* **Problem details**: Set down the data below word for word, and leave the images aside.

(Recorded data)
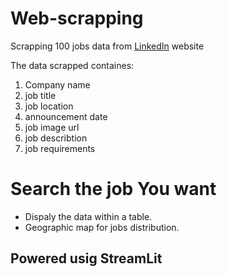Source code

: # Web-scrapping
Scrapping 100 jobs data from [LinkedIn](https://www.linkedin.com/jobs/search/) website

The data scrapped containes:

1. Company name
2. job title
3. job location
4. announcement date
5. job image url
6. job describtion
7. job requirements

# Search the job You want
- Dispaly the data within a table.
- Geographic map for jobs distribution.
## Powered usig StreamLit
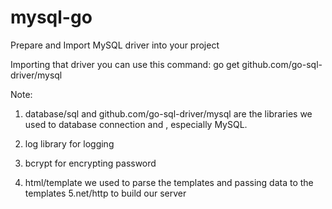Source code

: # mysql-go
Prepare and Import MySQL driver into your project

 Importing that driver you can use this command:
 go get github.com/go-sql-driver/mysql

 Note:
 1. database/sql and  github.com/go-sql-driver/mysql are the libraries we used to database connection and , especially MySQL.

 2. log library for logging
 3. bcrypt for encrypting password
 4. html/template we used to parse the templates and passing data to the templates
 5.net/http to build our server
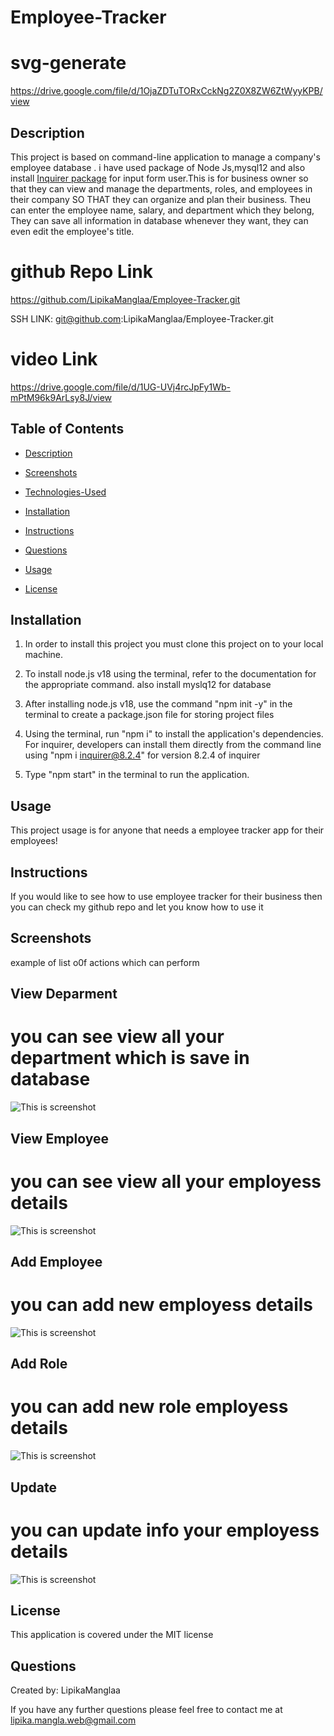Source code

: # Employee-Tracker

# svg-generate

https://drive.google.com/file/d/1OjaZDTuTORxCckNg2Z0X8ZW6ZtWyyKPB/view



## Description
This project is based on command-line application  to manage a company's employee database . i have used package of Node Js,mysql12 and also install [Inquirer package](https://www.npmjs.com/package/inquirer/v/8.2.4) for input form user.This is  for  business owner so that they can view and manage the departments, roles, and employees in their company SO THAT they can organize and plan their business. Theu can enter the employee name, salary, and department which they belong, They can save all information in database whenever they want, they can even edit the employee's title.

# github Repo Link
https://github.com/LipikaManglaa/Employee-Tracker.git

SSH LINK: git@github.com:LipikaManglaa/Employee-Tracker.git

# video Link 

https://drive.google.com/file/d/1UG-UVj4rcJpFy1Wb-mPtM96k9ArLsy8J/view


## Table of Contents

  
* [Description](#Description)

* [Screenshots](#Screenshots) 

* [Technologies-Used](#Technologies-Used)

  
* [Installation](#installation)
  
* [Instructions](#Instructions) 
          
* [Questions](#questions)
 
* [Usage](#usage)

* [License](#license)          


## Installation
1. In order to install this project you must clone this project on to your local machine.

2. To install node.js v18 using the terminal, refer to the documentation for the appropriate command. also install myslq12 for database 

3. After installing node.js v18, use the command "npm init -y" in the terminal to create a package.json file for storing project files

4. Using the terminal, run "npm i" to install the application's dependencies. For inquirer, developers can install them directly from the command line using "npm i inquirer@8.2.4" for version 8.2.4 of inquirer  
5. Type "npm start" in the terminal to run the application.

## Usage
This project usage is for anyone that needs a employee tracker app for their employees!

## Instructions
If you would like to see how to use employee tracker for their business  then you can check my github repo and let you know  how to use it




## Screenshots 
 example of list o0f actions which can perform

## View Deparment
   # you can see view all your department which is save in database
  ![This is screenshot](./screenshots/viewDepartment.png)


## View Employee
   # you can see view all your employess details 
  ![This is screenshot](./screenshots/viewEmployee.png)

## Add Employee
   # you can add new employess details 
  ![This is screenshot](./screenshots/addEmployee.png)


## Add Role
   # you can add new role employess details 
  ![This is screenshot](./screenshots/addRole.png)

  ## Update
   # you can update info your employess details 
  ![This is screenshot](./screenshots/update.png)
## License
This application is covered under the MIT license


## Questions
Created by: LipikaManglaa

If you have any further questions please feel free to contact me at lipika.mangla.web@gmail.com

* **Reply**:
Source code

: # Web-scrapping
Scrapping 100 jobs data from [LinkedIn](https://www.linkedin.com/jobs/search/) website

The data scrapped containes:

1. Company name
2. job title
3. job location
4. announcement date
5. job image url
6. job describtion
7. job requirements

# Search the job You want
- Dispaly the data within a table.
- Geographic map for jobs distribution.
## Powered usig StreamLit
Source code

: # mysql-go
Prepare and Import MySQL driver into your project

 Importing that driver you can use this command:
 go get github.com/go-sql-driver/mysql

 Note:
 1. database/sql and  github.com/go-sql-driver/mysql are the libraries we used to database connection and , especially MySQL.

 2. log library for logging
 3. bcrypt for encrypting password
 4. html/template we used to parse the templates and passing data to the templates
 5.net/http to build our server
Source code

: # Employee-Tracker

# svg-generate

https://drive.google.com/file/d/1OjaZDTuTORxCckNg2Z0X8ZW6ZtWyyKPB/view



## Description
This project is based on command-line application  to manage a company's employee database . i have used package of Node Js,mysql12 and also install [Inquirer package](https://www.npmjs.com/package/inquirer/v/8.2.4) for input form user.This is  for  business owner so that they can view and manage the departments, roles, and employees in their company SO THAT they can organize and plan their business. Theu can enter the employee name, salary, and department which they belong, They can save all information in database whenever they want, they can even edit the employee's title.

# github Repo Link
https://github.com/LipikaManglaa/Employee-Tracker.git

SSH LINK: git@github.com:LipikaManglaa/Employee-Tracker.git

# video Link 

https://drive.google.com/file/d/1UG-UVj4rcJpFy1Wb-mPtM96k9ArLsy8J/view


## Table of Contents

  
* [Description](#Description)

* [Screenshots](#Screenshots) 

* [Technologies-Used](#Technologies-Used)

  
* [Installation](#installation)
  
* [Instructions](#Instructions) 
          
* [Questions](#questions)
 
* [Usage](#usage)

* [License](#license)          


## Installation
1. In order to install this project you must clone this project on to your local machine.

2. To install node.js v18 using the terminal, refer to the documentation for the appropriate command. also install myslq12 for database 

3. After installing node.js v18, use the command "npm init -y" in the terminal to create a package.json file for storing project files

4. Using the terminal, run "npm i" to install the application's dependencies. For inquirer, developers can install them directly from the command line using "npm i inquirer@8.2.4" for version 8.2.4 of inquirer  
5. Type "npm start" in the terminal to run the application.

## Usage
This project usage is for anyone that needs a employee tracker app for their employees!

## Instructions
If you would like to see how to use employee tracker for their business  then you can check my github repo and let you know  how to use it




## Screenshots 
 example of list o0f actions which can perform

## View Deparment
   # you can see view all your department which is save in database
  ![This is screenshot](./screenshots/viewDepartment.png)


## View Employee
   # you can see view all your employess details 
  ![This is screenshot](./screenshots/viewEmployee.png)

## Add Employee
   # you can add new employess details 
  ![This is screenshot](./screenshots/addEmployee.png)


## Add Role
   # you can add new role employess details 
  ![This is screenshot](./screenshots/addRole.png)

  ## Update
   # you can update info your employess details 
  ![This is screenshot](./screenshots/update.png)
## License
This application is covered under the MIT license


## Questions
Created by: LipikaManglaa

If you have any further questions please feel free to contact me at lipika.mangla.web@gmail.com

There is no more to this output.